Monday, 10 November 2008

A day in Quito

I never know quite what to expect when I visit a new city for the first time.

Will it be warm; will it be modern; will I find wifi available; will I easily find an ATM machine that takes me card; will my hostel be far from the city centre; how badly will I get stiffed on my first taxi fare; will the language barrier be a problem? are all just a few of the many questions that whizz around my head.

Similarly a whole host of questions fly through my mind when I am due to meet a new person for a first time. Will they show up at all, was their photo genuine; how much English can they understand; how much of my Spanish can they understand; will they like me as a person; will I like them; are they a fake just after a visa / money; if they are female and single will there be any mutual attraction and either way will it cause any problems?

Thankfully almost every occasion I have been pleased and relieved to have met people that I have been able to connect with on some level and usually spend the next day or two enjoying each others company while we visit a variety of places, taste a variety of local dishes and of course I also do a few classic tourist things when I'm left to my own devices.
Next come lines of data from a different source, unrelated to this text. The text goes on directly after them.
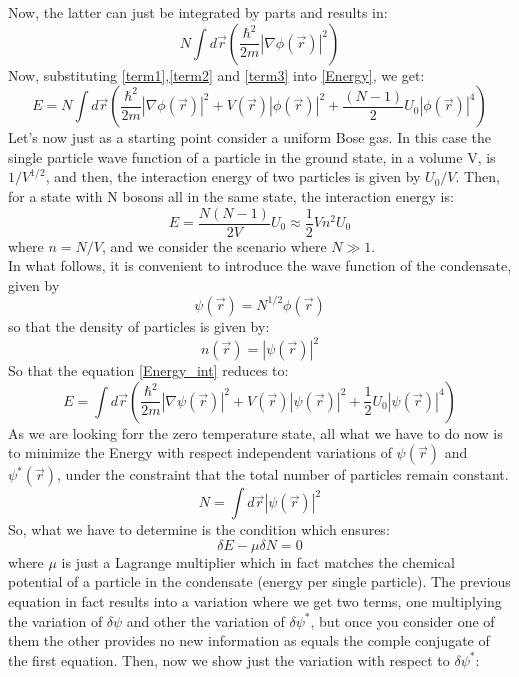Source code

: \documentclass[a4paper,10pt]{article}
\begin{document}
Now, the latter can just be integrated by parts and results in:
\begin{equation}\label{term1}
 N\int d\vec{r} \left(\frac{\hbar^2}{2m}|\nabla\phi(\vec{r})|^2\right)
\end{equation}
Now, substituting \ref{term1},\ref{term2} and \ref{term3} into \ref{Energy}, we get:
\begin{equation}\label{Energy_int}
 E=N\int d\vec{r}\left(\frac{\hbar^2}{2m}|\nabla\phi(\vec{r})|^2+V(\vec{r})|\phi(\vec{r})|^2+\frac{(N-1)}{2}U_0|\phi(\vec{r})|^4\right)
\end{equation}
Let's now just as a starting point consider a uniform Bose gas. In this case the single particle wave function of a particle in the ground state, in a volume V, is $1/V^{1/2}$, and then, the interaction energy of two particles is given by $U_0/V$. Then, for a state with N bosons all in the same state, the interaction energy is:
\begin{equation}
 E=\frac{N(N-1)}{2V}U_0 \approx\frac{1}{2}V n^2 U_0
\end{equation}
where $n=N/V$, and we consider the scenario where $N\gg1$.\\
In what follows, it is convenient to introduce the wave function of the condensate, given by 
\begin{equation}
 \psi(\vec{r})=N^{1/2}\phi(\vec{r})
\end{equation}
so that the density of particles is given by:
\begin{equation}
 n(\vec{r})=|\psi(\vec{r})|^2
\end{equation}
So that the equation \ref{Energy_int} reduces to:
\begin{equation}\label{Energy_cond_wave_f}
 E=\int d\vec{r}\left(\frac{\hbar^2}{2m}|\nabla\psi(\vec{r})|^2+V(\vec{r})|\psi(\vec{r})|^2+\frac{1}{2}U_0|\psi(\vec{r})|^4\right)
\end{equation}
As we are looking forr the zero temperature state, all what we have to do now is to minimize the Energy with respect independent variations of $\psi(\vec{r})$ and $\psi^{*}(\vec{r})$, under the constraint that the total number of particles remain constant. 
\begin{equation}
 N=\int d\vec{r}|\psi(\vec{r})|^2
\end{equation}
So, what we have to determine is the condition which ensures:
\begin{equation}
 \delta E- \mu \delta N=0
\end{equation}
where $\mu$ is just a Lagrange multiplier which in fact matches the chemical potential of a particle in the condensate (energy per single particle). The previous equation in fact results into a variation where we get two terms, one multiplying the variation of $\delta \psi$ and other the variation of $\delta \psi^*$, but once you consider one of them the other provides no new information as equals the comple conjugate of the first equation. Then, now we show just the variation with respect to $\delta \psi^*$:
\end{document}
When I met my C' in Quito for the first time I was not sure what to think but quickly she put me at ease and we spend the next two days going all over the place to try and find the best places for me to take photos.
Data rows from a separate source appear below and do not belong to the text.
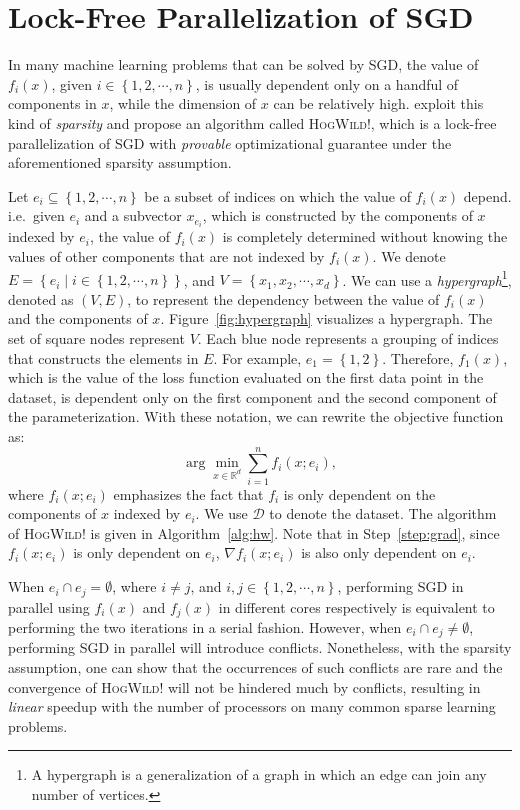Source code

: \documentclass[12pt]{report}
\newcommand{\grad}{\nabla}
\newcommand{\curly}[1]{\left\{#1\right\}}
\begin{document}
\section{Lock-Free Parallelization of SGD}
In many machine learning problems that can be solved by SGD, the value of $f_i(x)$, given $i \in \curly{1,2,\cdots,n}$, is usually dependent only on a handful of components in $x$, while the dimension of $x$ can be relatively high. \cite{recht2011hogwild} exploit this kind of \emph{sparsity} and propose an algorithm called 
\textsc{HogWild!}, which is a lock-free parallelization of SGD with \emph{provable} optimizational guarantee under the aforementioned sparsity assumption.

Let $e_i\subseteq \curly{1,2,\cdots,n}$ be a subset of indices on which the value of $f_i(x)$ depend. i.e.~given $e_i$ and a subvector $x_{e_i}$, which is constructed by the components of $x$ indexed by $e_i$, the value of $f_i(x)$ is completely determined  without knowing the values of other components that are not indexed by $f_i(x)$. We denote $E = \curly{e_i \mid i\in \curly{1,2,\cdots,n}}$, and $V = \curly{x_1,x_2,\cdots,x_d}$. We can use a \emph{hypergraph}\footnote{A hypergraph is a generalization of a graph in which an edge can join any number of vertices.}, denoted as $(V,E)$, to represent the dependency between the value of $f_i(x)$ and the components of $x$. Figure~\ref{fig:hypergraph} visualizes a hypergraph. The set of square nodes represent $V$. Each blue node represents a grouping of indices that constructs the elements in $E$. For example, $e_1 = \curly{1,2}$. Therefore, $f_1(x)$, which is the value of the loss function evaluated on the first data point in the dataset, is dependent only on the first component and the second component of the parameterization. With these notation, we can rewrite the objective function as:
\begin{equation*}
\arg\min_{x\in\mathbb{R}^d} \sum_{i=1}^n f_i(x;e_i),
\end{equation*}
where $f_i(x;e_i)$ emphasizes the fact that $f_i$ is only dependent on the components of $x$ indexed by $e_i$. We use $\mathcal{D}$ to denote the dataset. The algorithm of \textsc{HogWild!} is given in Algorithm~\ref{alg:hw}. Note that in Step~\ref{step:grad}, since $f_i(x;e_i)$ is only dependent on $e_i$, $\grad f_i(x;e_i)$ is also only dependent on $e_i$. 

When $e_i \cap e_j = \emptyset$, where $i\ne j$, and $i,j\in \curly{1,2,\cdots,n}$, performing SGD in parallel using $f_i(x)$ and $f_j(x)$ in different cores respectively is equivalent to performing the two iterations in a serial fashion. However, when $e_i \cap e_j \ne \emptyset$, performing SGD in parallel will introduce conflicts. Nonetheless, with the sparsity assumption, one can show that the occurrences of such conflicts are rare and the convergence of \textsc{HogWild!} will not be hindered much by conflicts, resulting in \emph{linear} speedup with the number of processors on many common sparse learning problems. 
\end{document}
On the first morning we visited two of the highest parts of Quito to get a few decent panoramic photos, and it was here that I learned that Quito was not only medium temperature and grey most of the time, but also the city itself is situated between two ranges of mountains and so it not so much of an overall circular shape, but more like a long thin strip.

The first high spot gave a nice view overlooking the north of the city, but it was not as high as the second which these days is only accessed safely accessable by the fornicular, the highest one in the world. Just like what happened at Manchu Picchu, when we arrived at the top the place was shrouded in dense cloud, but unfortunately the clouds and mist did not lift and then once the rain started lightly spitting down we decided to head back down, and almost like magic as we descended back down so the rain ceased and by the time we got down to the city centre again it was dry.

It was funny that on the way up I asked C' if the fornicular was the type that stopped midway and she assured me that in ten years of coming here it had never once paused or halted during service, so it was just my typical luck that it did indeed pause half way down, and at one of the scariest places to do so, where the distance from the car to the ground was at its greatest.

A less funny story was that C' told me about a couple of hikers who decided that it was a nice opportunity to go for a hike up the mountain and tragically both got struck by lightning and killed half way up, so you can imagine my desire for it to start up again.

For lunch we grabbed a Mexican and then went back so that I could grab a couple of hours siesta in the mid afternoon as we had planned a slightly later night than my usual, and I was still a bit tired from the previous days long autobus ride followed by a night of chatting and getting to know each other personally face to face.

C' had the great idea of going down to La Ronda, a region that has been recently cleaned up and made into almost a authentic tourist attraction region, and I was very impressed by the news that the locals were held accountable for their properties and fined should they let their buildings become run down, graffitied or in need of repainting. It was a nice place to visit and I especially enjoyed the whisky sweets and fruits on a stick covered in chocolate, yummy scrummy.

After a walk through the historic centre or town, where I got to see plenty of churches, cathedrals and both the president and the mayors mighty palaces, we stopped at a restaurant to try some traditional local cuisine and for this C' had chosen a favourite restaurant of hers, high up on the third floor and exclusive enough to have its own lift operator yet inexpensive enough for locals to use more than once a year.

The view from the rooftop restaurant was amazing and yet again I quietly cursed my cameras poor nighttime quaility, though to be fair it is good for just about everything else and it is small and light enough to slot into a pocket without needing a seperate bag so I shouldn't really complain.

Despite my prepatory siesta, the food, the drink ( a warm fruit and alcohol mix that I had a couple of and shuddered each time it hit the back of my throat ) and the darkness got the better of me and instead of hitting a club like we first planned we instead chose to go back and try for an early night in order to get a fresh start in the morning.